Source texts of formatted documents
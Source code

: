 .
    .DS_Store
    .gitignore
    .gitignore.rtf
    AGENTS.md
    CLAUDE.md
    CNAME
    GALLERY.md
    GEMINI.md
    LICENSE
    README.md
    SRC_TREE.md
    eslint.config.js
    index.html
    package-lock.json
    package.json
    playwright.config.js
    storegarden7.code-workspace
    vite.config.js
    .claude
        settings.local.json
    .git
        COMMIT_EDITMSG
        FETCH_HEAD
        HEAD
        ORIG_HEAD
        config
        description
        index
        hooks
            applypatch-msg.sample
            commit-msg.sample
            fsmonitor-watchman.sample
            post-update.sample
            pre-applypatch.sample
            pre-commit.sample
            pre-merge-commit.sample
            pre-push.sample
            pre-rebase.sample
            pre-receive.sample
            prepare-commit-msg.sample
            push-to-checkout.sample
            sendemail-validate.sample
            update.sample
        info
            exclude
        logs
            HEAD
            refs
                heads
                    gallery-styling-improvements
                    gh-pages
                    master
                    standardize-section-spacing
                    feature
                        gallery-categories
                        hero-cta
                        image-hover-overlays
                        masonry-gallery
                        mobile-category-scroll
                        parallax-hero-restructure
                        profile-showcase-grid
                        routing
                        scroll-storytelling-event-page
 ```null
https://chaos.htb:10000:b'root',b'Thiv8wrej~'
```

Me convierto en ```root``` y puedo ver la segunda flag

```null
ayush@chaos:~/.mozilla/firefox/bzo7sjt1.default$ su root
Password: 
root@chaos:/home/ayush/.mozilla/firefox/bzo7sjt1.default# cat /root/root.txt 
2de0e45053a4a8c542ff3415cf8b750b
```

**Work to be completed**:
Give back each entry above precisely as it was written.

**Written response**:
Source code

: .
    .DS_Store
    .gitignore
    .gitignore.rtf
    AGENTS.md
    CLAUDE.md
    CNAME
    GALLERY.md
    GEMINI.md
    LICENSE
    README.md
    SRC_TREE.md
    eslint.config.js
    index.html
    package-lock.json
    package.json
    playwright.config.js
    storegarden7.code-workspace
    vite.config.js
    .claude
        settings.local.json
    .git
        COMMIT_EDITMSG
        FETCH_HEAD
        HEAD
        ORIG_HEAD
        config
        description
        index
        hooks
            applypatch-msg.sample
            commit-msg.sample
            fsmonitor-watchman.sample
            post-update.sample
            pre-applypatch.sample
            pre-commit.sample
            pre-merge-commit.sample
            pre-push.sample
            pre-rebase.sample
            pre-receive.sample
            prepare-commit-msg.sample
            push-to-checkout.sample
            sendemail-validate.sample
            update.sample
        info
            exclude
        logs
            HEAD
            refs
                heads
                    gallery-styling-improvements
                    gh-pages
                    master
                    standardize-section-spacing
                    feature
                        gallery-categories
                        hero-cta
                        image-hover-overlays
                        masonry-gallery
                        mobile-category-scroll
                        parallax-hero-restructure
                        profile-showcase-grid
                        routing
                        scroll-storytelling-event-page
 ```null
https://chaos.htb:10000:b'root',b'Thiv8wrej~'
```

Me convierto en ```root``` y puedo ver la segunda flag

```null
ayush@chaos:~/.mozilla/firefox/bzo7sjt1.default$ su root
Password: 
root@chaos:/home/ayush/.mozilla/firefox/bzo7sjt1.default# cat /root/root.txt 
2de0e45053a4a8c542ff3415cf8b750b
```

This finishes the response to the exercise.